A force de les booster plus personne n'y croit, mais comme le peuple croit s'emmerder - car il a désappris qu'il peut être créatif, inventif - il lui faut aller humer de ce parfum de héros. On ne sait jamais, peut-être une gouttelette de leur sueur va se poser sur leur humeur flétrie de personne et de citoyen pour humidifier un peu le parchemin de leur peau et de leur cortex qui ont oublié de se mouvoir ou de penser.

En ce moment c'est surtout les juges qui freinent les ardeurs cupides des toureurs ou des politiciens.
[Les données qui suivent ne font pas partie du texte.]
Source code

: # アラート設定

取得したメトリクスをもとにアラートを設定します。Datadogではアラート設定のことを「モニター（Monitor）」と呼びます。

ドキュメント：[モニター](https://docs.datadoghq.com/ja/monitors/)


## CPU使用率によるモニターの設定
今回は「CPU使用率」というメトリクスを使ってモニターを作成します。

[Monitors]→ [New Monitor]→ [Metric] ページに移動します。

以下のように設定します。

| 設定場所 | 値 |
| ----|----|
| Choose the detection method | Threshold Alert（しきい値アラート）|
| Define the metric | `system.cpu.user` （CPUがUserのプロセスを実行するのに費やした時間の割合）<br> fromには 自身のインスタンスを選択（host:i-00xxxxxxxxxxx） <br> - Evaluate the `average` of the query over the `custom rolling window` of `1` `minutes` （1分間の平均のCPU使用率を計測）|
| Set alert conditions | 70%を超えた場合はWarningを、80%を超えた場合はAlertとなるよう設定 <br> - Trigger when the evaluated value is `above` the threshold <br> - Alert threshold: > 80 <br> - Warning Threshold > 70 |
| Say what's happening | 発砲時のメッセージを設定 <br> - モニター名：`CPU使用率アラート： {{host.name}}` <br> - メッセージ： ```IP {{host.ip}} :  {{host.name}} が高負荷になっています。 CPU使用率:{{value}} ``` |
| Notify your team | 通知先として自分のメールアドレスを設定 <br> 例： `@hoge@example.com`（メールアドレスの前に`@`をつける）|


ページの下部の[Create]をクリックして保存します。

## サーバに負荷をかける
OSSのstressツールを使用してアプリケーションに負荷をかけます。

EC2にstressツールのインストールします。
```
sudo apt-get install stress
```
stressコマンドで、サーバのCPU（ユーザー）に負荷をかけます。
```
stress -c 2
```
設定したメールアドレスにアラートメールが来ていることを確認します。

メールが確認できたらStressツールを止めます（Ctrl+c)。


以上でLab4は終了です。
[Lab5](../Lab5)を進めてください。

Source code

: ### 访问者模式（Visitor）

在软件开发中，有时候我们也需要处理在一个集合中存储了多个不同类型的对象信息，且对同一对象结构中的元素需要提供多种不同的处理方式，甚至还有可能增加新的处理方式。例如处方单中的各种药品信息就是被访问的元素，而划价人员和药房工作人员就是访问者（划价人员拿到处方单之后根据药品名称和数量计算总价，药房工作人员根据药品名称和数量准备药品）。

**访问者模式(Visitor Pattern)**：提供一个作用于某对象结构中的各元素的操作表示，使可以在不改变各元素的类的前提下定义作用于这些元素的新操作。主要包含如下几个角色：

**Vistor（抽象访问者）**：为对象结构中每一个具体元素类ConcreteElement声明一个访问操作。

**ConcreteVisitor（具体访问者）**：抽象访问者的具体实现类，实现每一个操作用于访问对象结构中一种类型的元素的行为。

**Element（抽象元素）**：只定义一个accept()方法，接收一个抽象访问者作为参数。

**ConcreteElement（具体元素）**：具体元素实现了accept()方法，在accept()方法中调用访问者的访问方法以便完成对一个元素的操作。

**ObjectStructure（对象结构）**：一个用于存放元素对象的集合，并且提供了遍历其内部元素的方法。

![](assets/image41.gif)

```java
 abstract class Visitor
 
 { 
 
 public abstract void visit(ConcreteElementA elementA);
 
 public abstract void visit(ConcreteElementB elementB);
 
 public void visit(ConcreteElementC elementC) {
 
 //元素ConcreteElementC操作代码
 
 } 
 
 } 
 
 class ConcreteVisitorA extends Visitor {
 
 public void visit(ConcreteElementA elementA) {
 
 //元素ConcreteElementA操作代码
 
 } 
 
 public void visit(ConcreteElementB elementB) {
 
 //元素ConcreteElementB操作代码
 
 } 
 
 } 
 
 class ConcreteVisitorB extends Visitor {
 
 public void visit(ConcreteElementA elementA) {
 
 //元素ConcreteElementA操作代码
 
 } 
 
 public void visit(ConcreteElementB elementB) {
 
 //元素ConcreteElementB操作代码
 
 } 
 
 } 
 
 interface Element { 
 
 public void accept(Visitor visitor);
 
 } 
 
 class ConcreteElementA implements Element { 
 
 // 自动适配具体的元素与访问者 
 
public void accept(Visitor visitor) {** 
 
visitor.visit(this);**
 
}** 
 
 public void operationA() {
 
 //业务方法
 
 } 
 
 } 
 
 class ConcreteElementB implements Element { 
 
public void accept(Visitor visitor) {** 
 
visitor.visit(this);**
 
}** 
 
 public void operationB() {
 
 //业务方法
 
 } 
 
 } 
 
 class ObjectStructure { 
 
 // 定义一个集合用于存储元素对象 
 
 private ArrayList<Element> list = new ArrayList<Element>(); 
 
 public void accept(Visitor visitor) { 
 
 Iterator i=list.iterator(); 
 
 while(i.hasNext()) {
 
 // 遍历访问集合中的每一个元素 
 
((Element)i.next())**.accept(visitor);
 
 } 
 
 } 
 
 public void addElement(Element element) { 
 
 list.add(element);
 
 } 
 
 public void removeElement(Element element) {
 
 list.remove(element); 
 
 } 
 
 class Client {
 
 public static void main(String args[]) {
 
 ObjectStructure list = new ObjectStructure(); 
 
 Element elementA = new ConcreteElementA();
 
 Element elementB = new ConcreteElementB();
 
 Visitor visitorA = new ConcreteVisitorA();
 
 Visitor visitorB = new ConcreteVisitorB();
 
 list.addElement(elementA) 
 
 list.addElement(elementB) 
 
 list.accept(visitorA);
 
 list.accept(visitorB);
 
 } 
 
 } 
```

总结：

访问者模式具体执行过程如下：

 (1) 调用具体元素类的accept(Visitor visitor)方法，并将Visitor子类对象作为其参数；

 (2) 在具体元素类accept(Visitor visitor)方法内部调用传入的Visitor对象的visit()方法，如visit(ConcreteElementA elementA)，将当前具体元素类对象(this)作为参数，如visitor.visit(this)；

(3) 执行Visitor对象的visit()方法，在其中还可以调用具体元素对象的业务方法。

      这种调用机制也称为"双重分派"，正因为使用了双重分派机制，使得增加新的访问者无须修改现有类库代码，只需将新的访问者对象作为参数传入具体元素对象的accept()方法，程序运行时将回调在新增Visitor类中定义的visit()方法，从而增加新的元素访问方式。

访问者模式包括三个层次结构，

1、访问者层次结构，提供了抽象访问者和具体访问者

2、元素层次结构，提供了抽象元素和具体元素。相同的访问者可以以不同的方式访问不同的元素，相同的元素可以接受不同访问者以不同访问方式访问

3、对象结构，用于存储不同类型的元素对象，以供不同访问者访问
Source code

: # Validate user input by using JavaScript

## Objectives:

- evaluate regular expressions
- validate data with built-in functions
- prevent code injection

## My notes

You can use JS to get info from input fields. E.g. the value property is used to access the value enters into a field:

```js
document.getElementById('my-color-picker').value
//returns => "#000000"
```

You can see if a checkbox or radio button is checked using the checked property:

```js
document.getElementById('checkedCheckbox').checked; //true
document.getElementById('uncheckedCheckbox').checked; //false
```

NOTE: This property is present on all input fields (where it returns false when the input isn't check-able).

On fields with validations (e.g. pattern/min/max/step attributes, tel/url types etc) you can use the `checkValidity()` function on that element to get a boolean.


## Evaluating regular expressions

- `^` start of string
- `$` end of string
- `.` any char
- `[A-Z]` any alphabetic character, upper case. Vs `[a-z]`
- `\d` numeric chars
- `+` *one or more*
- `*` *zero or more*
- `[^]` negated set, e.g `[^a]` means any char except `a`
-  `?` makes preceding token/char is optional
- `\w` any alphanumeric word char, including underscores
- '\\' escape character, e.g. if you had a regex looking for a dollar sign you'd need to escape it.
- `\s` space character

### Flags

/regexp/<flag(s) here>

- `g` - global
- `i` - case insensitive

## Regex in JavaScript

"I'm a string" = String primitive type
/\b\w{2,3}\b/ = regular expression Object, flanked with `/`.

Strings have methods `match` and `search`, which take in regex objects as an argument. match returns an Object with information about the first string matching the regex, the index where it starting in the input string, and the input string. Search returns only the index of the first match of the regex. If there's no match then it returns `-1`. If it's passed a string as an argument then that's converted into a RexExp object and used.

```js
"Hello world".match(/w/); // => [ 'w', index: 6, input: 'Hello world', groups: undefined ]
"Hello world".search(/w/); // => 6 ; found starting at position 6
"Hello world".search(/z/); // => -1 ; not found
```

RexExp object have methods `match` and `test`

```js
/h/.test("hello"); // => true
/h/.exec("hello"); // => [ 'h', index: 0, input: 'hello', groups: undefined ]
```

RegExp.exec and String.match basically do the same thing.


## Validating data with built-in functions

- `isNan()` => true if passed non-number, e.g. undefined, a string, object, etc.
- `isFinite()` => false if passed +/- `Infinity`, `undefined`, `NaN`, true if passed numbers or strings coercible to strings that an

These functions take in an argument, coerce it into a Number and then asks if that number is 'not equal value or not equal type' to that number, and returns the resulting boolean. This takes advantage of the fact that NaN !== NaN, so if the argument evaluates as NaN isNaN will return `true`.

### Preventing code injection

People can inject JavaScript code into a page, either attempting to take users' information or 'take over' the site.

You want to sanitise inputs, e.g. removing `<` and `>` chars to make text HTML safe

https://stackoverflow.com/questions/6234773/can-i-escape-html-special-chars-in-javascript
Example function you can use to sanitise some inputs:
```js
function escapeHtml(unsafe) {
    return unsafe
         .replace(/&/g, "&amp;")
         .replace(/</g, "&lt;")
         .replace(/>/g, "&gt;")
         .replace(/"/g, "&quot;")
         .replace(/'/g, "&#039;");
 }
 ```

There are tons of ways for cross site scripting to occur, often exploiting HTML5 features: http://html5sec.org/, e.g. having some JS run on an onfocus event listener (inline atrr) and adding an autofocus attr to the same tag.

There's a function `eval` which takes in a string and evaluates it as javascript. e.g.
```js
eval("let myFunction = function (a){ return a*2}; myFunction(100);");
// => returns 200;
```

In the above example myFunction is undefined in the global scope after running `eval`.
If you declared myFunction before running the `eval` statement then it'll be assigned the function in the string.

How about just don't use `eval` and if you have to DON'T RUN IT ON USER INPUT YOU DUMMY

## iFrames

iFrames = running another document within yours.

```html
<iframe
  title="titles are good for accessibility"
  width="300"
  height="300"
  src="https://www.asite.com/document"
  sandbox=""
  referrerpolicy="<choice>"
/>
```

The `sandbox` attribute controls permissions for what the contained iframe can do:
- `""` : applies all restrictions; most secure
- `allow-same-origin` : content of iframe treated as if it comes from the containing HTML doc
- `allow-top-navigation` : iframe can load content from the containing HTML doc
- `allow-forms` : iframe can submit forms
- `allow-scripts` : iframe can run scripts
Pour certains, à la fin de leur mandature, l'immunité décroche du bon braquet, et oups la prochaine victoire d'étape se trouve aux Beaumettes ou à Fleury. Berlusconi, le coujione, lui, est déjà devant les tribunaux, il ne dispose plus du droit régalien universel... A qui le Tour? Les toureurs qui avaient le cycle de la cuiller d'argent, une dans la bouche, l'autre dans l'évacuation, n'ont pas encore su inventer l'autoamnistie symptomatique dont Guy Drut est le dernier bénéficiare connu en date. Ils se transforment alors en zorro de la Pedi Pulite pour signer et vendre quelques lignes dans les gazettes tout autant pourries. Il paraît qu'ils n'ont pas dit la vérité complète tellement ils étaient emportés par la force gyroscopique de leur mission. Il y a quelques temps la presse sportive entonnait en choeur "la France a besoin d'Alain Juppé". Finalement, qui est le fautif? Le cycliste ou le donneur d'ordre du dopeur? Le spectateur, le peuple de France.

Par la suite peut venir l'abandon et le jugement populaire.
Il sera sans appel, car les appels du pieds ont été usurpés.
C'est pour qui la prochaine pochette de sang neuf ou de plasma congelé?
Il y a du cyclisme à deux vitesses, comme il y a une France à deux vitesses, tout reste dans l'ordre naturel des choses.

Je me sens bien en France, je reste. Je me prive de victoire et je prends des mesures fortes avant le départ.
Les victimes sont celles à qui on a volé des résultats.
C'est au tour de la chute des icônes.
On a rénové maintenant le Tour.

Reste le petit Thomas Voeckler, de bonne constitution avec son visage d'enfant et la beauté de l'arraché.